Öcalans dritter Aufruf für Friedensverhandlungen und einen Waffenstillstand erfolgte im Jahr 2009, als die „Oslo-Verhandlungen“ eingeleitet wurden. Zwischen 2009 und Mitte 2011 fanden geheime Verhandlungen zwischen Öcalan, einer vom türkischen Staat benannten Delegation von Staatsvertreter_innen und langjährigen PKK- Mitgliedern statt, die später als „Oslo-Prozess“ bekannt wurden. Thema war eine politische Lösung der Kurdischen Frage. Auf Grundlage der Roadmap für Verhandlungen, die Öcalan im Jahr 2009 verfasste, einigten sich die Parteien auf drei Protokolle.

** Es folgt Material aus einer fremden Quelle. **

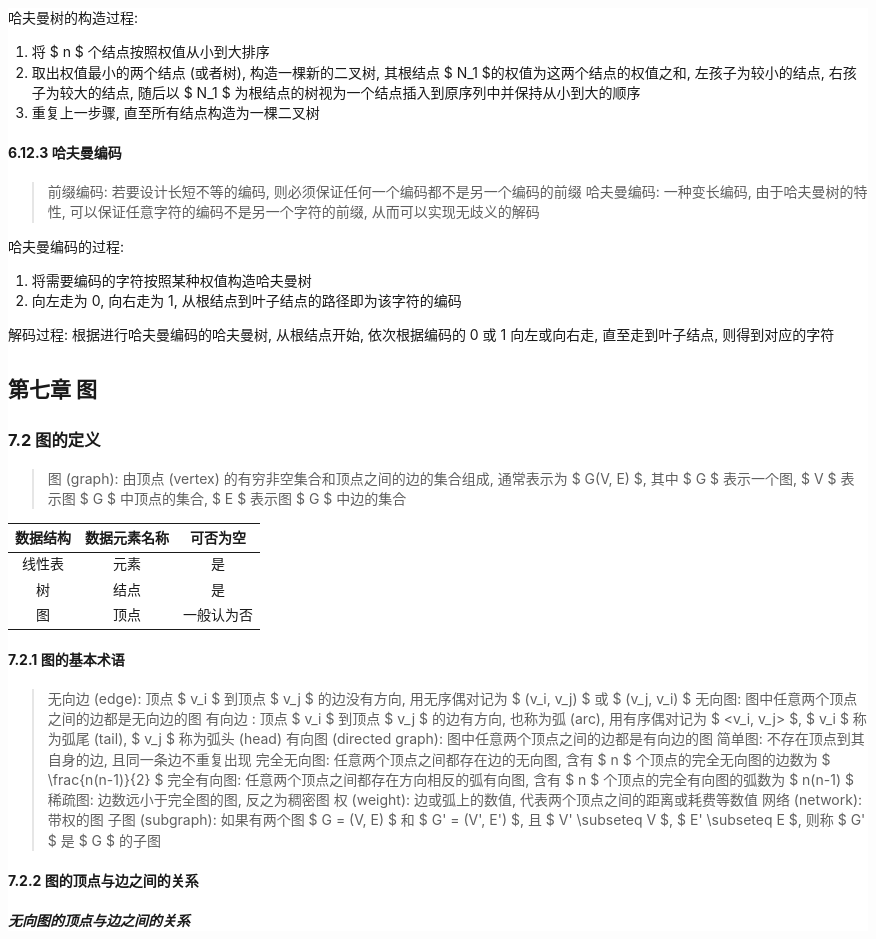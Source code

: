 哈夫曼树的构造过程:

1. 将 $ n $ 个结点按照权值从小到大排序
2. 取出权值最小的两个结点 (或者树), 构造一棵新的二叉树, 其根结点 $ N_1 $的权值为这两个结点的权值之和, 左孩子为较小的结点, 右孩子为较大的结点, 随后以 $ N_1 $ 为根结点的树视为一个结点插入到原序列中并保持从小到大的顺序
3. 重复上一步骤, 直至所有结点构造为一棵二叉树

#### 6.12.3 哈夫曼编码

> 前缀编码: 若要设计长短不等的编码, 则必须保证任何一个编码都不是另一个编码的前缀
> 哈夫曼编码: 一种变长编码, 由于哈夫曼树的特性, 可以保证任意字符的编码不是另一个字符的前缀, 从而可以实现无歧义的解码

哈夫曼编码的过程:

1. 将需要编码的字符按照某种权值构造哈夫曼树
2. 向左走为 0, 向右走为 1, 从根结点到叶子结点的路径即为该字符的编码

解码过程:
根据进行哈夫曼编码的哈夫曼树, 从根结点开始, 依次根据编码的 0 或 1 向左或向右走, 直至走到叶子结点, 则得到对应的字符

## 第七章 图

### 7.2 图的定义

> 图 (graph): 由顶点 (vertex) 的有穷非空集合和顶点之间的边的集合组成, 通常表示为 $ G(V, E) $, 其中 $ G $ 表示一个图, $ V $ 表示图 $ G $ 中顶点的集合, $ E $ 表示图 $ G $ 中边的集合

| 数据结构 | 数据元素名称 |  可否为空  |
| :------: | :----------: | :--------: |
|  线性表  |     元素     |     是     |
|    树    |     结点     |     是     |
|    图    |     顶点     | 一般认为否 |

#### 7.2.1 图的基本术语

> 无向边 (edge): 顶点 $ v_i $ 到顶点 $ v_j $ 的边没有方向, 用无序偶对记为 $ (v_i, v_j) $ 或 $ (v_j, v_i) $
> 无向图: 图中任意两个顶点之间的边都是无向边的图
> 有向边 : 顶点 $ v_i $ 到顶点 $ v_j $ 的边有方向, 也称为弧 (arc), 用有序偶对记为 $ <v_i, v_j> $, $ v_i $ 称为弧尾 (tail), $ v_j $ 称为弧头 (head)
> 有向图 (directed graph): 图中任意两个顶点之间的边都是有向边的图
> 简单图: 不存在顶点到其自身的边, 且同一条边不重复出现
> 完全无向图: 任意两个顶点之间都存在边的无向图, 含有 $ n $ 个顶点的完全无向图的边数为 $ \frac{n(n-1)}{2} $
> 完全有向图: 任意两个顶点之间都存在方向相反的弧有向图, 含有 $ n $ 个顶点的完全有向图的弧数为 $ n(n-1) $
> 稀疏图: 边数远小于完全图的图, 反之为稠密图
> 权 (weight): 边或弧上的数值, 代表两个顶点之间的距离或耗费等数值
> 网络 (network): 带权的图
> 子图 (subgraph): 如果有两个图 $ G = (V, E) $ 和 $ G' = (V', E') $, 且 $ V' \subseteq V $, $ E' \subseteq E $, 则称 $ G' $ 是 $ G $ 的子图

#### 7.2.2 图的顶点与边之间的关系

##### 无向图的顶点与边之间的关系
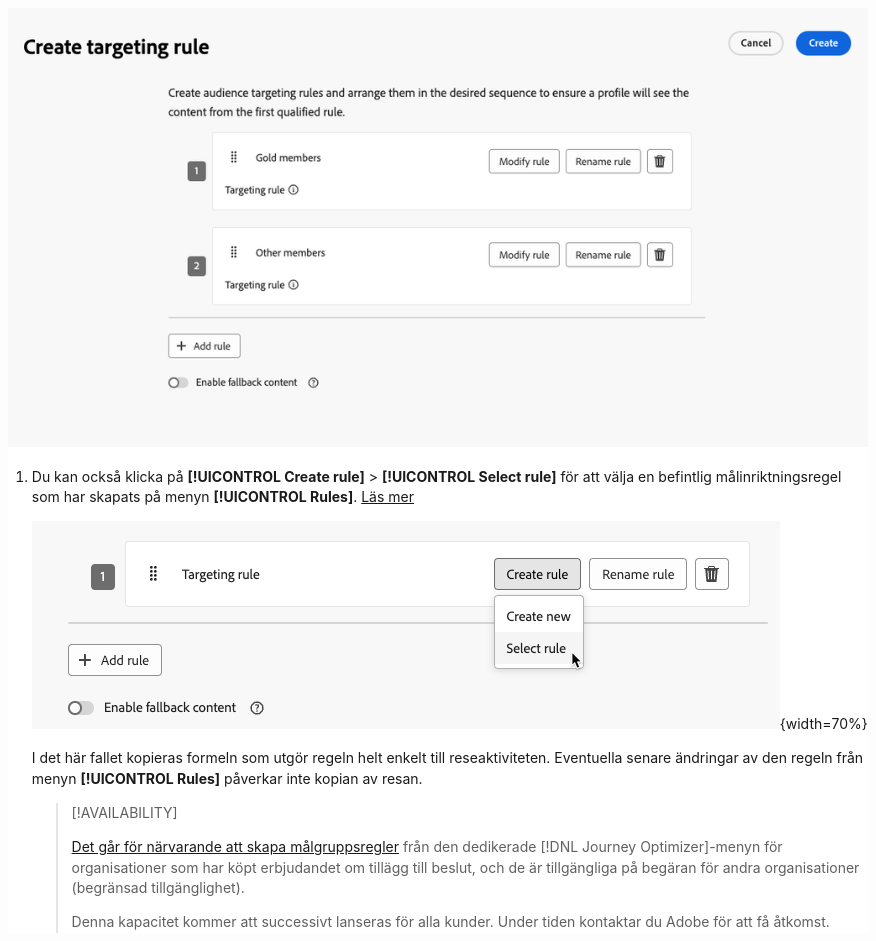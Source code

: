    ![](assets/journey-targeting-rule.png)

1. Du kan också klicka på **[!UICONTROL Create rule]** > **[!UICONTROL Select rule]** för att välja en befintlig målinriktningsregel som har skapats på menyn **[!UICONTROL Rules]**. [Läs mer](../experience-decisioning/rules.md)

   ![](assets/journey-targeting-select-rule.png){width=70%}

   I det här fallet kopieras formeln som utgör regeln helt enkelt till reseaktiviteten. Eventuella senare ändringar av den regeln från menyn **[!UICONTROL Rules]** påverkar inte kopian av resan.

   >[!AVAILABILITY]
   >
   >[Det går för närvarande att skapa målgruppsregler](../experience-decisioning/rules.md#create) från den dedikerade [!DNL Journey Optimizer]-menyn för organisationer som har köpt erbjudandet om tillägg till beslut, och de är tillgängliga på begäran för andra organisationer (begränsad tillgänglighet).
   >
   >Denna kapacitet kommer att successivt lanseras för alla kunder. Under tiden kontaktar du Adobe för att få åtkomst.
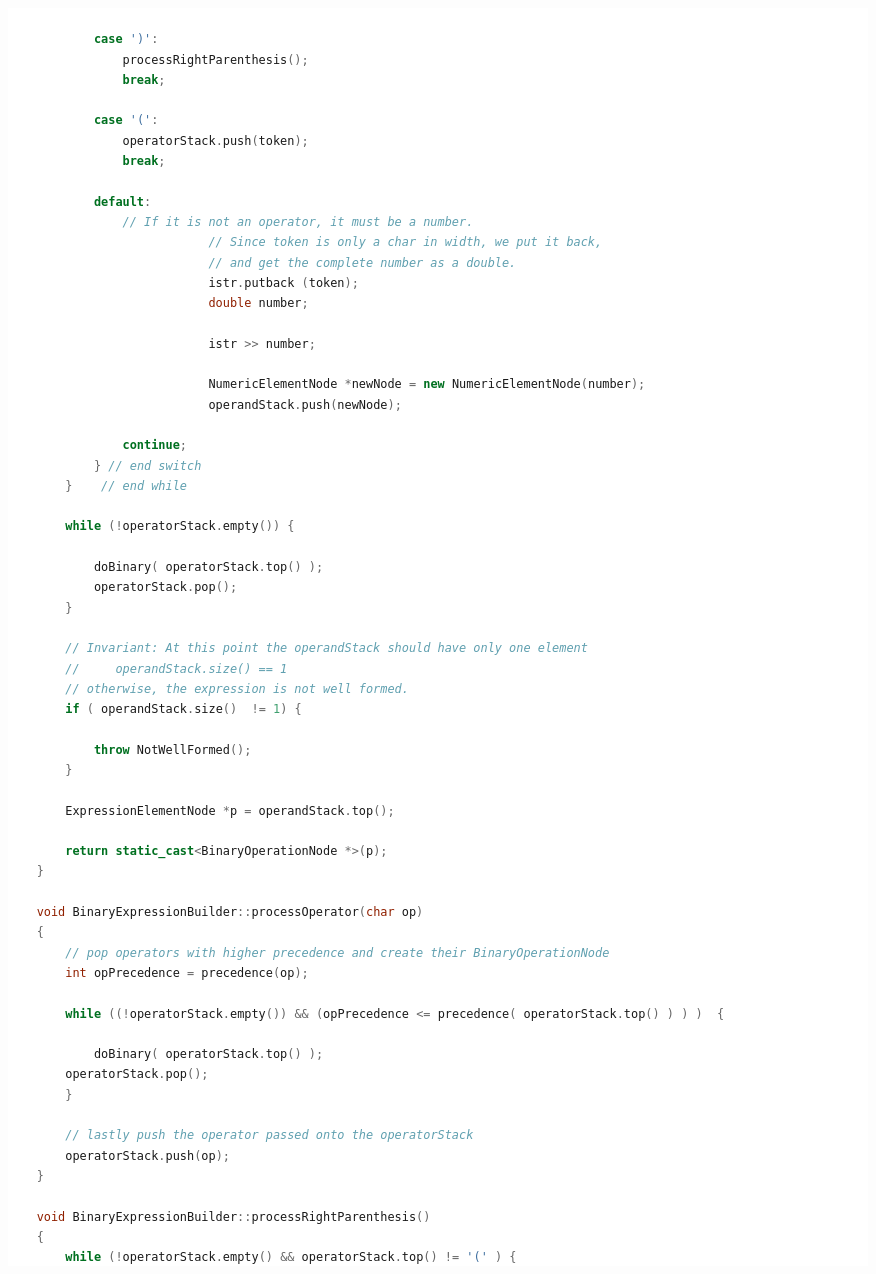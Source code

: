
 ```cpp
    
		    case ')':
			    processRightParenthesis();
			    break;
    
		    case '(':
			    operatorStack.push(token);
			    break;
    
		    default:
			    // If it is not an operator, it must be a number.
                            // Since token is only a char in width, we put it back,
                            // and get the complete number as a double.
                            istr.putback (token);
                            double number;
                            
                            istr >> number;
                                              
                            NumericElementNode *newNode = new NumericElementNode(number); 
                            operandStack.push(newNode);
                        			    
			    continue;
            } // end switch
        }    // end while
        
        while (!operatorStack.empty()) {
            
            doBinary( operatorStack.top() );
            operatorStack.pop();
        }
        
        // Invariant: At this point the operandStack should have only one element
        //     operandStack.size() == 1 
        // otherwise, the expression is not well formed.
        if ( operandStack.size()  != 1) {
            
            throw NotWellFormed();
        }
        
        ExpressionElementNode *p = operandStack.top();
        
        return static_cast<BinaryOperationNode *>(p);
    }
    
    void BinaryExpressionBuilder::processOperator(char op)
    {
        // pop operators with higher precedence and create their BinaryOperationNode
        int opPrecedence = precedence(op);
    
        while ((!operatorStack.empty()) && (opPrecedence <= precedence( operatorStack.top() ) ) )  {
                    
            doBinary( operatorStack.top() ); 
	    operatorStack.pop();
        }
        
        // lastly push the operator passed onto the operatorStack 
        operatorStack.push(op);
    }
    
    void BinaryExpressionBuilder::processRightParenthesis()
    {
        while (!operatorStack.empty() && operatorStack.top() != '(' ) {
```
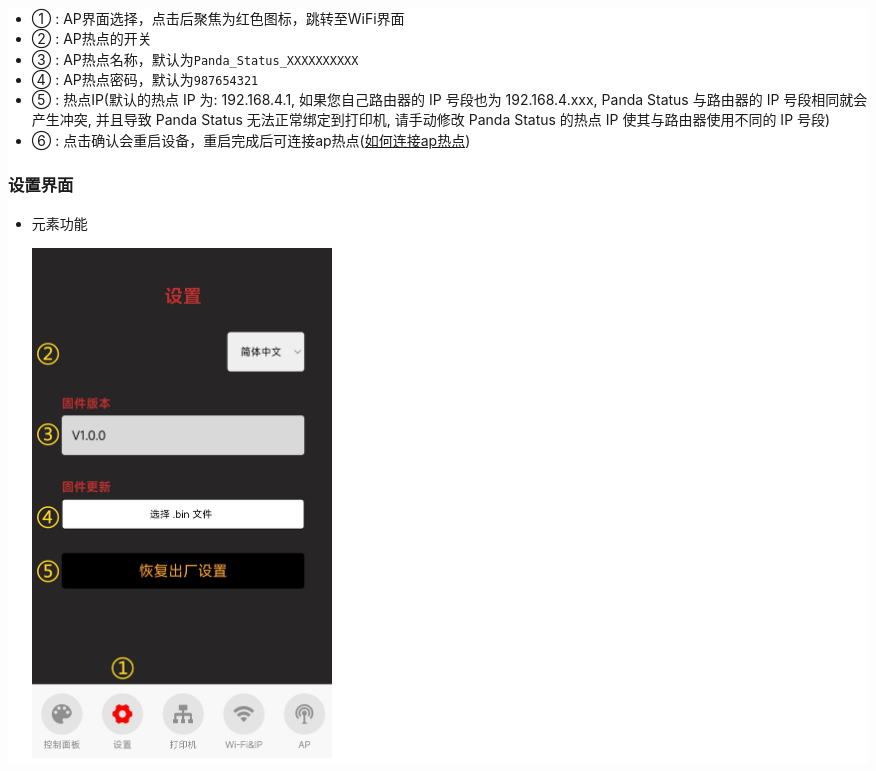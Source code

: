   * ① : AP界面选择，点击后聚焦为红色图标，跳转至WiFi界面
  * ② : AP热点的开关
  * ③ : AP热点名称，默认为`Panda_Status_XXXXXXXXXX`
  * ④ : AP热点密码，默认为`987654321`
  * ⑤ : 热点IP(默认的热点 IP 为: 192.168.4.1, 如果您自己路由器的 IP 号段也为 192.168.4.xxx, Panda Status 与路由器的 IP 号段相同就会产生冲突, 并且导致 Panda Status 无法正常绑定到打印机, 请手动修改 Panda Status 的热点 IP 使其与路由器使用不同的 IP 号段)
  * ⑥ : 点击确认会重启设备，重启完成后可连接ap热点([如何连接ap热点](#wifi_connect_ap))

### 设置界面

* 元素功能

  <img src=img/panda_status/zh/settings.png width="300"/>
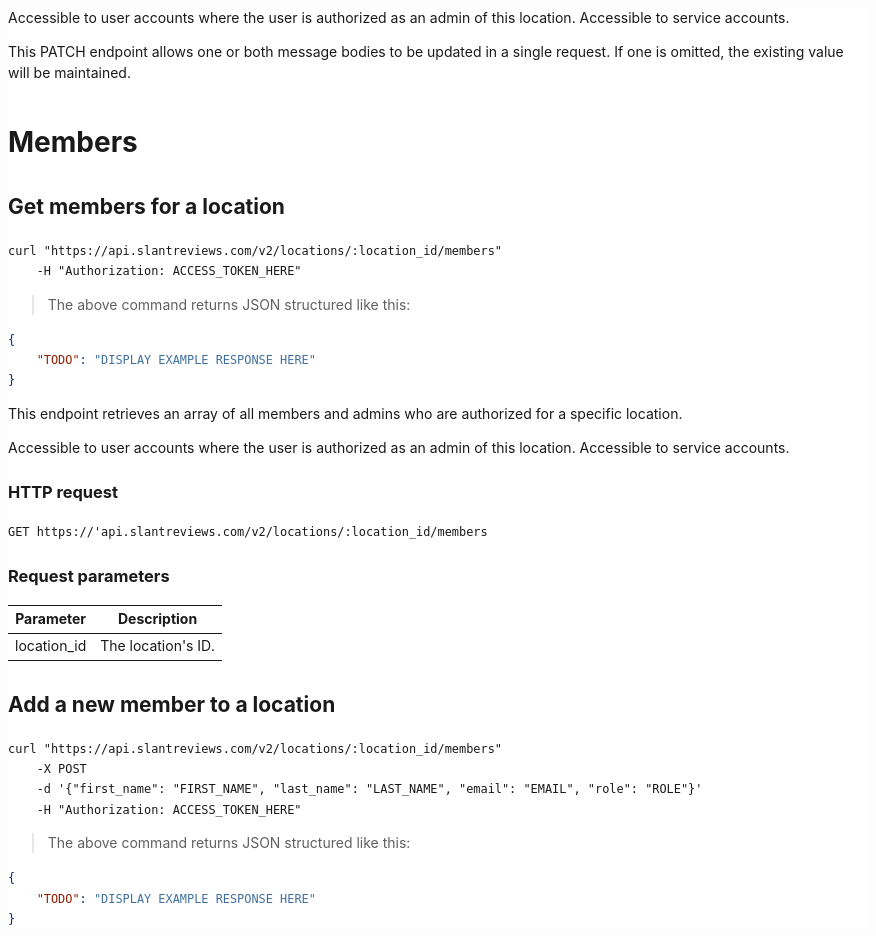 Accessible to user accounts where the user is authorized as an admin of this location. Accessible to service accounts.

<aside class="success">This PATCH endpoint allows one or both message bodies to be updated in a single request. If one is omitted, the existing value will be maintained.</aside>

# Members

## Get members for a location

```shell
curl "https://api.slantreviews.com/v2/locations/:location_id/members"
    -H "Authorization: ACCESS_TOKEN_HERE"
```

> The above command returns JSON structured like this:

```json
{
    "TODO": "DISPLAY EXAMPLE RESPONSE HERE"
}
```

This endpoint retrieves an array of all members and admins who are authorized for a specific location.

Accessible to user accounts where the user is authorized as an admin of this location. Accessible to service accounts.

### HTTP request

`GET https://'api.slantreviews.com/v2/locations/:location_id/members`

### Request parameters

Parameter | Description
--------- | -----------
location_id | The location's ID.

## Add a new member to a location

```shell
curl "https://api.slantreviews.com/v2/locations/:location_id/members"
    -X POST
    -d '{"first_name": "FIRST_NAME", "last_name": "LAST_NAME", "email": "EMAIL", "role": "ROLE"}'
    -H "Authorization: ACCESS_TOKEN_HERE"
```

> The above command returns JSON structured like this:

```json
{
    "TODO": "DISPLAY EXAMPLE RESPONSE HERE"
}
```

Sie umfassten einen Zeitplan für die Beendigung des Konflikts und eine politische Lösung der kurdischen Frage. Zusätzlich rief Öcalan 2010 zu einer erneuten Friedensdelegation in die Türkei auf. Als Reaktion darauf übertraten eine Gruppe unbewaffneter Guerilla-Mitglieder und Geflüchteter aus dem Mexmûr-Camp die Grenze zwischen Südkurdistan (Irak) und der Türkei als Symbol für die Bereitschaft für Frieden und Verhandlungen. Im Gegensatz zu der ersten Friedensdelegation wurde diese Gruppe nicht direkt festgenommen, was rückblickend betrachtet zu einem falschen Gefühl der Hoffnung und Sicherheit führte. Die Delegation wurde überschwänglich von den Kurd_innen begrüßt, die hofften, dass „der Krieg endlich zu Ende ist“.
Die türkische Regierung entschied sich jedoch nicht für die Umsetzung des Plans und die Eröffnung von Diskussionen. Viele Mitglieder der Friedensdelegation wurden bald verhaftet und ins Gefängnis gesteckt. Aufgrund der Gewalteskalation ab Juli 2011 antwortete Öcalan erneut auf die Aufrufe sozialer Bewegungen zu einem erneuten Waffenstillstand und startete zu Beginn des Jahres
2013 einen neuen Verhandlungsprozess, den sogenannten „Imrali-Prozess“. Letztendlich wurde auch dieser bedeutende und jüngste Versuch von Präsident Erdogan beendet, als er im März 2015 erkannte, dass der Prozess erfolgsversprechend verlief. Er sagte damals sogar, „es gibt keinen Verhandlungstisch, keine Kurdische Frage und keinen Friedensprozess“. Mit dieser Aussage wurden alle Hoffnungen auf einen fortschreitenden Friedensprozess zunichte gemacht.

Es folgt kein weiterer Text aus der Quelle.